§ **WORK TASK**: Only the lines below starting at the one that contains "During this week’s" and ending at the one that contains "2. For dataset" are to be reproduced, exactly and with both ends kept.
═══ EXCERPTED RECORDS ═══
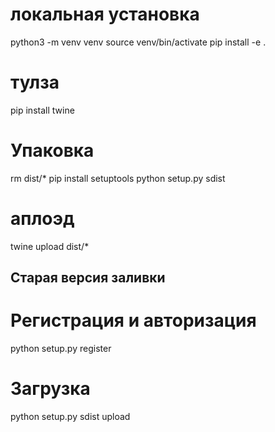 # локальная установка
python3 -m venv venv
source venv/bin/activate
pip install -e .

# тулза
pip install twine

# Упаковка 
rm dist/*
pip install setuptools
python setup.py sdist

# аплоэд
twine upload dist/*


Старая версия заливки
---------------------

# Регистрация и авторизация
python setup.py register

# Загрузка
python setup.py sdist upload

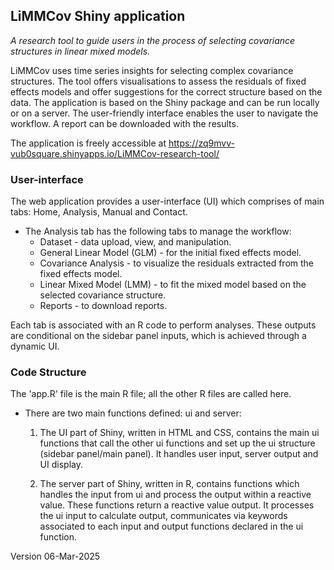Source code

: ## LiMMCov Shiny application   
*A research tool to guide users in the process of selecting covariance structures in linear mixed models.*  

LiMMCov uses time series insights for selecting complex covariance structures. The tool offers visualisations to assess the residuals of fixed effects models and offer suggestions for the correct structure based on the data. The application is based on the Shiny package and can be run locally or on a server. The user-friendly interface enables the user to navigate the workflow. A report can be downloaded with the results. 

The application is freely accessible at <https://zq9mvv-vub0square.shinyapps.io/LiMMCov-research-tool/>


### User-interface
The web application provides a user-interface (UI) which comprises of main tabs: Home, Analysis, Manual and Contact.   

* The Analysis tab has the following tabs to manage the workflow:
  +	Dataset - data upload, view, and manipulation.
  +	General Linear Model (GLM) - for the initial fixed effects model.
  +	Covariance Analysis - to visualize the residuals extracted from the fixed effects model.
  +	Linear Mixed Model (LMM) - to fit the mixed model based on the selected covariance structure.
  +	Reports - to download reports.

Each tab is associated with an R code to perform analyses. These outputs are conditional on the sidebar panel inputs, which is achieved through a dynamic UI.

### Code Structure
The 'app.R' file is the main R file; all the other R files are called here.

* There are two main functions defined: ui and server:
  1. The UI part of Shiny, written in HTML and CSS, contains the main ui functions that call the other ui functions and set up the ui structure (sidebar panel/main panel). It handles user input, server output and UI display.

  2. The server part of Shiny, written in R, contains functions which handles the input from ui and process the output within a reactive value. These functions return a reactive value output. It processes the ui input to calculate output, communicates via keywords associated to each input and output functions declared in the ui function.  

            
Version 06-Mar-2025
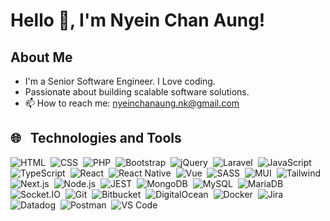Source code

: # Hello 👋, I'm Nyein Chan Aung!

## About Me
- I'm a Senior Software Engineer. I Love coding.
- Passionate about building scalable software solutions.
- 📫 How to reach me: [nyeinchanaung.nk@gmail.com](mailto:nyeinchanaung.nk@gmail.com)

## 🌐 &nbsp; Technologies and Tools

  ![HTML](https://img.shields.io/badge/-HTML-05122A?style=flat&logo=HTML5)&nbsp;
  ![CSS](https://img.shields.io/badge/-CSS-05122A?style=flat&logo=CSS3&logoColor=1572B6)&nbsp;
  ![PHP](https://img.shields.io/badge/-PHP-05122A?style=flat&logo=php)&nbsp;
  ![Bootstrap](https://img.shields.io/badge/-Bootstrap-05122A?style=flat&logo=bootstrap)&nbsp;
  ![jQuery](https://img.shields.io/badge/-jQuery-05122A?style=flat&logo=jquery)&nbsp;
  ![Laravel](https://img.shields.io/badge/-Laravel-05122A?style=flat&logo=laravel)&nbsp;
  ![JavaScript](https://img.shields.io/badge/-JavaScript-05122A?style=flat&logo=javascript)&nbsp;
  ![TypeScript](https://img.shields.io/badge/-TypeScript-05122A?style=flat&logo=typescript)&nbsp;
  ![React](https://img.shields.io/badge/-React-05122A?style=flat&logo=react)&nbsp;
  ![React Native](https://img.shields.io/badge/-React%20Native-05122A?style=flat&logo=react)&nbsp;
  ![Vue](https://img.shields.io/badge/-Vue-05122A?style=flat&logo=vue.js)&nbsp;
  ![SASS](https://img.shields.io/badge/-SASS-05122A?style=flat&logo=sass)&nbsp;
  ![MUI](https://img.shields.io/badge/-MUI-05122A?style=flat&logo=mui)&nbsp;
  ![Tailwind](https://img.shields.io/badge/-Tailwind-05122A?style=flat&logo=Tailwindcss)&nbsp;
  ![Next.js](https://img.shields.io/badge/-Next.js-05122A?style=flat&logo=next.js)&nbsp;
  ![Node.js](https://img.shields.io/badge/-Node.js-05122A?style=flat&logo=Node.js)&nbsp;
  ![JEST](https://img.shields.io/badge/-Jest-05122A?style=flat&logo=jest&logoColor=AC3E5A)&nbsp;
  ![MongoDB](https://img.shields.io/badge/-MongoDB-05122A?style=flat&logo=MongoDB)&nbsp;
  ![MySQL](https://img.shields.io/badge/-MySQL-05122A?style=flat&logo=mysql)&nbsp;
  ![MariaDB](https://img.shields.io/badge/-MariaDB-05122A?style=flat&logo=mariadb)&nbsp;
  ![Socket.IO](https://img.shields.io/badge/-Socket.IO-05122A?style=flat&logo=socket.io)&nbsp;
  ![Git](https://img.shields.io/badge/-Git-05122A?style=flat&logo=git)&nbsp;
  ![Bitbucket](https://img.shields.io/badge/-Bitbucket-05122A?style=flat&logo=bitbucket&logoColor=007ACC)&nbsp;
  ![DigitalOcean](https://img.shields.io/badge/-DigitalOcean-05122A?style=flat&logo=digitalocean)&nbsp;
  ![Docker](https://img.shields.io/badge/-Docker-05122A?style=flat&logo=docker)&nbsp;
  ![Jira](https://img.shields.io/badge/-Jira-05122A?style=flat&logo=jira&logoColor=007ACC)&nbsp;
  ![Datadog](https://img.shields.io/badge/-Datadog-05122A?style=flat&logo=datadog&logoColor=774aa4)&nbsp;
  ![Postman](https://img.shields.io/badge/-Postman-05122A?style=flat&logo=postman)&nbsp;
  ![VS Code](https://img.shields.io/badge/-VS%20Code-05122A?style=flat&logo=visual-studio-code&logoColor=007ACC)&nbsp;
  
<!--
## GitHub Stats
![Your Name's GitHub stats](https://github-readme-stats.vercel.app/api?username=NyeinChanAungNCA&show_icons=true&theme=radical)

**NyeinChanAungNCA/NyeinChanAungNCA** is a ✨ _special_ ✨ repository because its `README.md` (this file) appears on your GitHub profile.

Here are some ideas to get you started:

- 🔭 I’m currently working on ...
- 🌱 I’m currently learning ...
- 👯 I’m looking to collaborate on ...
- 🤔 I’m looking for help with ...
- 💬 Ask me about ...
- 📫 How to reach me: ...
- 😄 Pronouns: ...
- ⚡ Fun fact: ...
-->
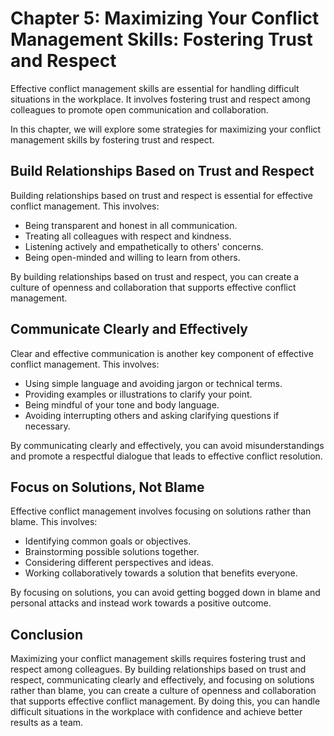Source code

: Chapter 5: Maximizing Your Conflict Management Skills: Fostering Trust and Respect
==================================================================================

Effective conflict management skills are essential for handling difficult situations in the workplace. It involves fostering trust and respect among colleagues to promote open communication and collaboration.

In this chapter, we will explore some strategies for maximizing your conflict management skills by fostering trust and respect.

Build Relationships Based on Trust and Respect
----------------------------------------------

Building relationships based on trust and respect is essential for effective conflict management. This involves:

* Being transparent and honest in all communication.
* Treating all colleagues with respect and kindness.
* Listening actively and empathetically to others' concerns.
* Being open-minded and willing to learn from others.

By building relationships based on trust and respect, you can create a culture of openness and collaboration that supports effective conflict management.

Communicate Clearly and Effectively
-----------------------------------

Clear and effective communication is another key component of effective conflict management. This involves:

* Using simple language and avoiding jargon or technical terms.
* Providing examples or illustrations to clarify your point.
* Being mindful of your tone and body language.
* Avoiding interrupting others and asking clarifying questions if necessary.

By communicating clearly and effectively, you can avoid misunderstandings and promote a respectful dialogue that leads to effective conflict resolution.

Focus on Solutions, Not Blame
-----------------------------

Effective conflict management involves focusing on solutions rather than blame. This involves:

* Identifying common goals or objectives.
* Brainstorming possible solutions together.
* Considering different perspectives and ideas.
* Working collaboratively towards a solution that benefits everyone.

By focusing on solutions, you can avoid getting bogged down in blame and personal attacks and instead work towards a positive outcome.

Conclusion
----------

Maximizing your conflict management skills requires fostering trust and respect among colleagues. By building relationships based on trust and respect, communicating clearly and effectively, and focusing on solutions rather than blame, you can create a culture of openness and collaboration that supports effective conflict management. By doing this, you can handle difficult situations in the workplace with confidence and achieve better results as a team.
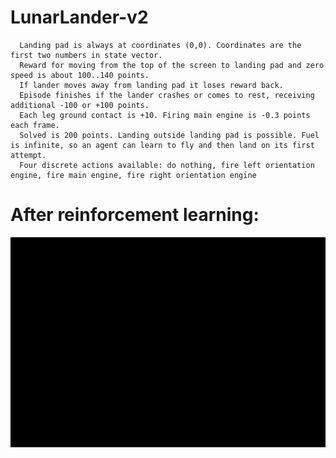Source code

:# LunarLander-v2

      Landing pad is always at coordinates (0,0). Coordinates are the first two numbers in state vector. 
      Reward for moving from the top of the screen to landing pad and zero speed is about 100..140 points. 
      If lander moves away from landing pad it loses reward back. 
      Episode finishes if the lander crashes or comes to rest, receiving additional -100 or +100 points. 
      Each leg ground contact is +10. Firing main engine is -0.3 points each frame. 
      Solved is 200 points. Landing outside landing pad is possible. Fuel is infinite, so an agent can learn to fly and then land on its first attempt. 
      Four discrete actions available: do nothing, fire left orientation engine, fire main engine, fire right orientation engine

# After reinforcement learning:

![](episode_450.gif)
      
      
  
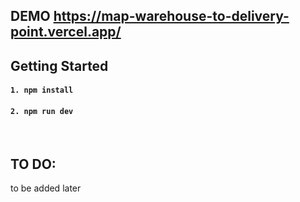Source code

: ## DEMO https://map-warehouse-to-delivery-point.vercel.app/


## Getting Started
#### `1. npm install`
#### `2. npm run dev`

<br>

## TO DO:

to be added later 

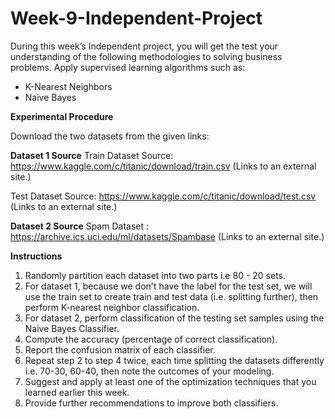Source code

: # Week-9-Independent-Project

During this week’s Independent project, you will get the test your understanding of the following methodologies to solving business problems.
Apply supervised learning algorithms such as:
- K-Nearest Neighbors
- Naive Bayes

**Experimental Procedure**

Download the two datasets from the given links:

**Dataset 1 Source** 
Train Dataset Source: https://www.kaggle.com/c/titanic/download/train.csv (Links to an external site.)

Test Dataset Source: https://www.kaggle.com/c/titanic/download/test.csv (Links to an external site.)

**Dataset 2 Source** 
Spam Dataset : https://archive.ics.uci.edu/ml/datasets/Spambase (Links to an external site.)

**Instructions**

1. Randomly partition each dataset into two parts i.e 80 - 20  sets.
2. For dataset 1, because we don't have the label for the test set, we will use the train set to create train and test data (i.e. splitting further), then perform K-nearest neighbor classification.
3. For dataset 2, perform classification of the testing set samples using the Naive Bayes Classifier.
4. Compute the accuracy (percentage of correct classification).
5. Report the confusion matrix of each classifier.
6. Repeat step 2 to step 4 twice, each time splitting the datasets differently i.e. 70-30, 60-40, then note the outcomes of your modeling.
7. Suggest and apply at least one of the optimization techniques that you learned earlier this week.
8. Provide further recommendations to improve both classifiers. 
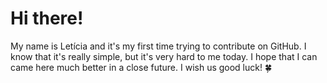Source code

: # Hi there!

My name is Letícia and it's my first time trying to contribute on GitHub. I know that it's really simple, but it's very hard to me today. I hope that I can came here much better in a close future. I wish us good luck! :four_leaf_clover:
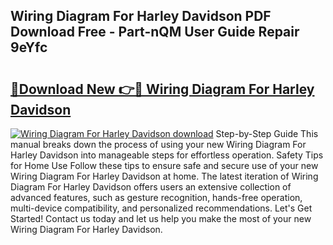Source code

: ## Wiring Diagram For Harley Davidson PDF Download Free - Part-nQM User Guide Repair 9eYfc

# <h2><a href="http://dflzakc.blite.top/?on=Wiring+Diagram+For+Harley+Davidson">🔗Download New 👉🔴 Wiring Diagram For Harley Davidson</a></h2>

[![Wiring Diagram For Harley Davidson download](https://i.imgur.com/lujVjoI.png)](http://dflzakc.blite.top/?on=Wiring+Diagram+For+Harley+Davidson)
Step-by-Step Guide This manual breaks down the process of using your new Wiring Diagram For Harley Davidson into manageable steps for effortless operation. Safety Tips for Home Use Follow these tips to ensure safe and secure use of your new Wiring Diagram For Harley Davidson at home. The latest iteration of Wiring Diagram For Harley Davidson offers users an extensive collection of advanced features, such as gesture recognition, hands-free operation, multi-device compatibility, and personalized recommendations. Let's Get Started! Contact us today and let us help you make the most of your new Wiring Diagram For Harley Davidson.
═══
§ **OUTPUT OF THE EXERCISE**:
During this week’s Independent project, you will get the test your understanding of the following methodologies to solving business problems.
Apply supervised learning algorithms such as:
- K-Nearest Neighbors
- Naive Bayes

**Experimental Procedure**

Download the two datasets from the given links:

**Dataset 1 Source** 
Train Dataset Source: https://www.kaggle.com/c/titanic/download/train.csv (Links to an external site.)

Test Dataset Source: https://www.kaggle.com/c/titanic/download/test.csv (Links to an external site.)

**Dataset 2 Source** 
Spam Dataset : https://archive.ics.uci.edu/ml/datasets/Spambase (Links to an external site.)

**Instructions**

1. Randomly partition each dataset into two parts i.e 80 - 20  sets.
2. For dataset 1, because we don't have the label for the test set, we will use the train set to create train and test data (i.e. splitting further), then perform K-nearest neighbor classification.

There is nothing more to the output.